Work required
Could you copy out all of the records below exactly, leaving out every picture?

Dataset content
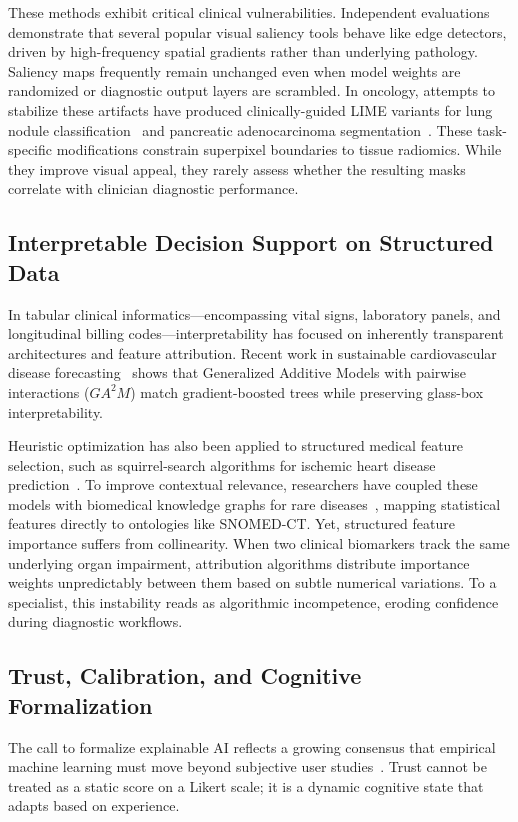 \documentclass[10pt,journal,compsoc]{IEEEtran}
\begin{document}
These methods exhibit critical clinical vulnerabilities. Independent evaluations demonstrate that several popular visual saliency tools behave like edge detectors, driven by high-frequency spatial gradients rather than underlying pathology. Saliency maps frequently remain unchanged even when model weights are randomized or diagnostic output layers are scrambled. In oncology, attempts to stabilize these artifacts have produced clinically-guided LIME variants for lung nodule classification~\cite{alshukri2026clinically} and pancreatic adenocarcinoma segmentation~\cite{badr2025xai}. These task-specific modifications constrain superpixel boundaries to tissue radiomics. While they improve visual appeal, they rarely assess whether the resulting masks correlate with clinician diagnostic performance.

\subsection{Interpretable Decision Support on Structured Data}
In tabular clinical informatics---encompassing vital signs, laboratory panels, and longitudinal billing codes---interpretability has focused on inherently transparent architectures and feature attribution. Recent work in sustainable cardiovascular disease forecasting~\cite{kvapilova2026sustainable} shows that Generalized Additive Models with pairwise interactions ($GA^2M$) match gradient-boosted trees while preserving glass-box interpretability. 

Heuristic optimization has also been applied to structured medical feature selection, such as squirrel-search algorithms for ischemic heart disease prediction~\cite{hemapraba2026xai}. To improve contextual relevance, researchers have coupled these models with biomedical knowledge graphs for rare diseases~\cite{soman2026knowledge}, mapping statistical features directly to ontologies like SNOMED-CT. Yet, structured feature importance suffers from collinearity. When two clinical biomarkers track the same underlying organ impairment, attribution algorithms distribute importance weights unpredictably between them based on subtle numerical variations. To a specialist, this instability reads as algorithmic incompetence, eroding confidence during diagnostic workflows.

\subsection{Trust, Calibration, and Cognitive Formalization}
The call to formalize explainable AI reflects a growing consensus that empirical machine learning must move beyond subjective user studies~\cite{watson2026explainable}. Trust cannot be treated as a static score on a Likert scale; it is a dynamic cognitive state that adapts based on experience. 
\end{document}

Problem solution
 \documentclass[10pt,journal,compsoc]{IEEEtran}
\begin{document}
These methods exhibit critical clinical vulnerabilities. Independent evaluations demonstrate that several popular visual saliency tools behave like edge detectors, driven by high-frequency spatial gradients rather than underlying pathology. Saliency maps frequently remain unchanged even when model weights are randomized or diagnostic output layers are scrambled. In oncology, attempts to stabilize these artifacts have produced clinically-guided LIME variants for lung nodule classification~\cite{alshukri2026clinically} and pancreatic adenocarcinoma segmentation~\cite{badr2025xai}. These task-specific modifications constrain superpixel boundaries to tissue radiomics. While they improve visual appeal, they rarely assess whether the resulting masks correlate with clinician diagnostic performance.

\subsection{Interpretable Decision Support on Structured Data}
In tabular clinical informatics---encompassing vital signs, laboratory panels, and longitudinal billing codes---interpretability has focused on inherently transparent architectures and feature attribution. Recent work in sustainable cardiovascular disease forecasting~\cite{kvapilova2026sustainable} shows that Generalized Additive Models with pairwise interactions ($GA^2M$) match gradient-boosted trees while preserving glass-box interpretability. 

Heuristic optimization has also been applied to structured medical feature selection, such as squirrel-search algorithms for ischemic heart disease prediction~\cite{hemapraba2026xai}. To improve contextual relevance, researchers have coupled these models with biomedical knowledge graphs for rare diseases~\cite{soman2026knowledge}, mapping statistical features directly to ontologies like SNOMED-CT. Yet, structured feature importance suffers from collinearity. When two clinical biomarkers track the same underlying organ impairment, attribution algorithms distribute importance weights unpredictably between them based on subtle numerical variations. To a specialist, this instability reads as algorithmic incompetence, eroding confidence during diagnostic workflows.

\subsection{Trust, Calibration, and Cognitive Formalization}
The call to formalize explainable AI reflects a growing consensus that empirical machine learning must move beyond subjective user studies~\cite{watson2026explainable}. Trust cannot be treated as a static score on a Likert scale; it is a dynamic cognitive state that adapts based on experience. 
\end{document}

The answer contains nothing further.